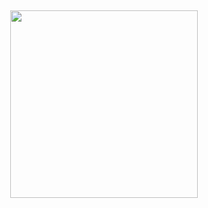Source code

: <div align="center">
  <br>
  <br>
  <br>
  <br>
  <br>
  <a href="https://jamie.rolfs.sh">
    <img src="https://user-images.githubusercontent.com/288160/151682649-ad2748a6-3edc-424b-99a4-276f077d5529.png" width="300px" />
  </a>
  <br>
  <br>
  <br>
  <br>
  <br>
  <br>
</div>

<div align="center">
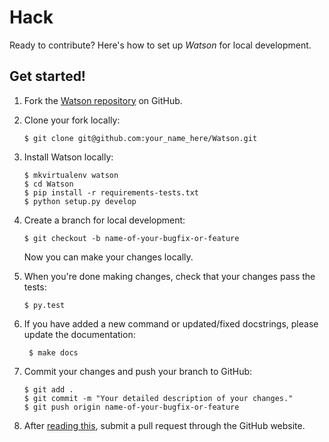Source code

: # Hack

Ready to contribute? Here's how to set up *Watson* for local development.

## Get started!

1.  Fork the [Watson repository](https://github.com/TailorDev/Watson/) on GitHub.
2.  Clone your fork locally:

        $ git clone git@github.com:your_name_here/Watson.git

3.  Install Watson locally:

        $ mkvirtualenv watson
        $ cd Watson
        $ pip install -r requirements-tests.txt
        $ python setup.py develop

4.  Create a branch for local development:

        $ git checkout -b name-of-your-bugfix-or-feature

    Now you can make your changes locally.

5.  When you're done making changes, check that your changes pass the tests:

        $ py.test

6. If you have added a new command or updated/fixed docstrings, please update the documentation:

        $ make docs

7.  Commit your changes and push your branch to GitHub:

        $ git add .
        $ git commit -m "Your detailed description of your changes."
        $ git push origin name-of-your-bugfix-or-feature

8.  After [reading this](./pr-guidelines.md), submit a pull request through the GitHub website.
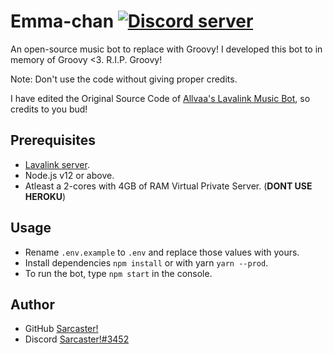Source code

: # Emma-chan  <a href="https://discord.gg/PYRc5NC7H8"><img src="https://img.shields.io/discord/593119549080207361?color=5865F2&logo=discord&logoColor=white" alt="Discord server" /></a>
An open-source music bot to replace with Groovy! 
I developed this bot to in memory of Groovy <3. R.I.P. Groovy!

Note: Don't use the code without giving proper credits.

I have edited the Original Source Code of [Allvaa's Lavalink Music Bot](https://github.com/Allvaalavalink-musicbot), so credits to you bud!

## Prerequisites
- [Lavalink server](https://github.com/freyacodes/Lavalink#server-configuration).
- Node.js v12 or above.
- Atleast a 2-cores with 4GB of RAM Virtual Private Server. (**DONT USE HEROKU**)

## Usage
- Rename `.env.example` to `.env` and replace those values with yours.
- Install dependencies `npm install` or with yarn `yarn --prod`.
- To run the bot, type `npm start` in the console.

## Author
- GitHub [Sarcaster!](https://github.com/sarcasternub)
- Discord [Sarcaster!#3452](https://dsc.gg/sarcasters-suite)
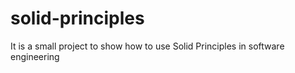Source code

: # solid-principles
It is a small project to show how to use Solid Principles in software engineering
####
Copy all lines above where "changes" is present.

    Now you can make your changes locally.
5.  When you're done making changes, check that your changes pass the tests:
7.  Commit your changes and push your branch to GitHub:
        $ git commit -m "Your detailed description of your changes."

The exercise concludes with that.